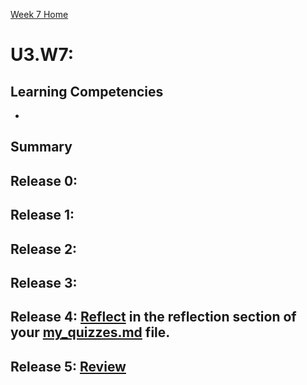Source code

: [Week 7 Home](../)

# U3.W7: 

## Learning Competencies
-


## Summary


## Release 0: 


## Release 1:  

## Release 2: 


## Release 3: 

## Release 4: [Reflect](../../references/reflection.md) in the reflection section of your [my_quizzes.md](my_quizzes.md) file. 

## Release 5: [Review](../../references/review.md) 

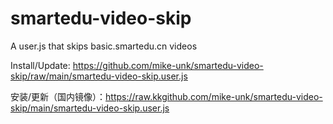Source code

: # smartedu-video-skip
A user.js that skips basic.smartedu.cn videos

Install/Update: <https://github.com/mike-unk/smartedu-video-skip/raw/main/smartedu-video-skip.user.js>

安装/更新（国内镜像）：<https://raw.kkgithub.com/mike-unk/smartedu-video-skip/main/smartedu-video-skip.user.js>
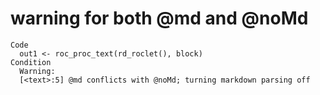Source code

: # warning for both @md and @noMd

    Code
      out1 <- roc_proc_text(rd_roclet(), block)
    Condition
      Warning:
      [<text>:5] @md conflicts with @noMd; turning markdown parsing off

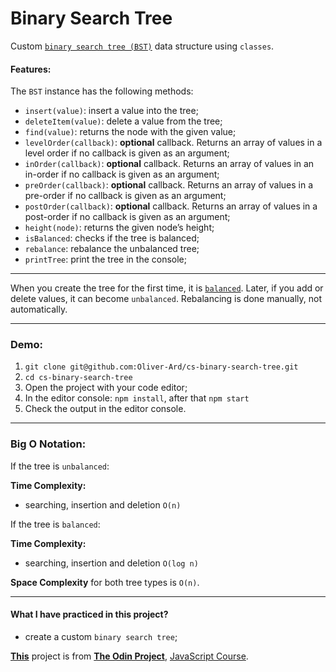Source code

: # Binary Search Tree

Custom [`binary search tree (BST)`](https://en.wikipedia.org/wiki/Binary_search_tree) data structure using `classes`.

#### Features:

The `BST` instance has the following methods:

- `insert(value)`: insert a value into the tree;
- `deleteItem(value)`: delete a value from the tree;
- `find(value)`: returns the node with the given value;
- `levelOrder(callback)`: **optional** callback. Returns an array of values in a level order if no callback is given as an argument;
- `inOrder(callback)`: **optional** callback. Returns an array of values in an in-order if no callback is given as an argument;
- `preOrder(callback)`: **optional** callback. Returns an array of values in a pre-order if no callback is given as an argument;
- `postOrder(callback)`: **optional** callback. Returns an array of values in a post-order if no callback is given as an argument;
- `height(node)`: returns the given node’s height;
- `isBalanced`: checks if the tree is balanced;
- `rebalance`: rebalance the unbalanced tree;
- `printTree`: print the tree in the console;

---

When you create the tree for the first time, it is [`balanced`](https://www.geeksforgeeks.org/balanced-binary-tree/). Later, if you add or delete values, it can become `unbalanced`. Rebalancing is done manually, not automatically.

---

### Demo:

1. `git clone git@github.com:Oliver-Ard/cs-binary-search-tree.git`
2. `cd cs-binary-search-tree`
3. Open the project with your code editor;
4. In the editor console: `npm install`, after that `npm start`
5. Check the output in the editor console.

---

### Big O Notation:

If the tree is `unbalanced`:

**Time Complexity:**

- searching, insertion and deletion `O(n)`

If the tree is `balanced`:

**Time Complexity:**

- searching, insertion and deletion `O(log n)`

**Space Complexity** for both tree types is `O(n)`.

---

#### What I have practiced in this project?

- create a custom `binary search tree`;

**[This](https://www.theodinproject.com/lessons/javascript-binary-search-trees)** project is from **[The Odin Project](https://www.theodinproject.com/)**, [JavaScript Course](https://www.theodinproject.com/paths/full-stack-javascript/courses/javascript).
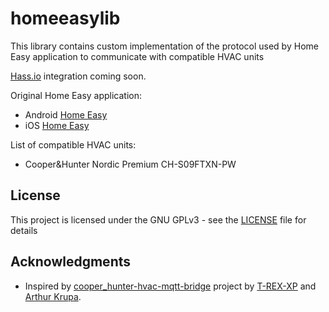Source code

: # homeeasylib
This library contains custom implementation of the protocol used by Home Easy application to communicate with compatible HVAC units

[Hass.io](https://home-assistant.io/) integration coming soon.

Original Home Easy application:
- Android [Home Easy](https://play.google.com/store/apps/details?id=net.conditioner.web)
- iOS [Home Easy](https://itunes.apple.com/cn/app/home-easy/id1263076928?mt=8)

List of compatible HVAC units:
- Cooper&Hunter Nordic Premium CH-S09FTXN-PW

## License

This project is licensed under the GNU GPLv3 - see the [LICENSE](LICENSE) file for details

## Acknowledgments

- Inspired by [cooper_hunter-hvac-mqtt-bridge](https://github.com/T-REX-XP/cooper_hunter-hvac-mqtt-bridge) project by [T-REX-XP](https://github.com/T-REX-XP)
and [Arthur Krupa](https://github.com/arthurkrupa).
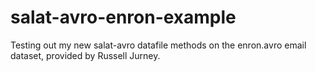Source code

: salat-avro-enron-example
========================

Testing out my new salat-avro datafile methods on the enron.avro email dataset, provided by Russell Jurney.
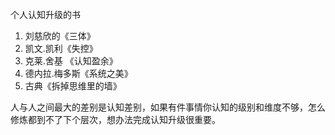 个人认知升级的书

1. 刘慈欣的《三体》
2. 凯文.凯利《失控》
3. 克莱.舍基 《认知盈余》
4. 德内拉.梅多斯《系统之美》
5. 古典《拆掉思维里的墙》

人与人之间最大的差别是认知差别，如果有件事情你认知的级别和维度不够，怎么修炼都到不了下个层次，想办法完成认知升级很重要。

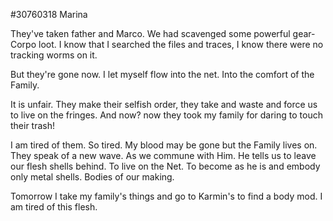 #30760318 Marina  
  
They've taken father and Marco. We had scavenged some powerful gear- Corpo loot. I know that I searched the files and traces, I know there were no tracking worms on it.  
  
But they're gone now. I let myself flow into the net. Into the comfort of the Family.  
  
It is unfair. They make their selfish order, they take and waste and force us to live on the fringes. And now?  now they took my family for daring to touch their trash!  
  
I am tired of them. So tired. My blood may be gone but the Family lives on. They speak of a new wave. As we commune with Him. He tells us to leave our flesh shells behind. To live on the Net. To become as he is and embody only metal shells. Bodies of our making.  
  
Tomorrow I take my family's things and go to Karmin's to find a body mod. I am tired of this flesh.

#### [Your objective]
Excerpt from the records above: set down only the lines from the one that contains "project is from" through the one that contains "This library contains", inclusive, word for word. Pictures stay out.

#### [Answer for the task]
**[This](https://www.theodinproject.com/lessons/javascript-binary-search-trees)** project is from **[The Odin Project](https://www.theodinproject.com/)**, [JavaScript Course](https://www.theodinproject.com/paths/full-stack-javascript/courses/javascript).
Source code

: # homeeasylib
This library contains custom implementation of the protocol used by Home Easy application to communicate with compatible HVAC units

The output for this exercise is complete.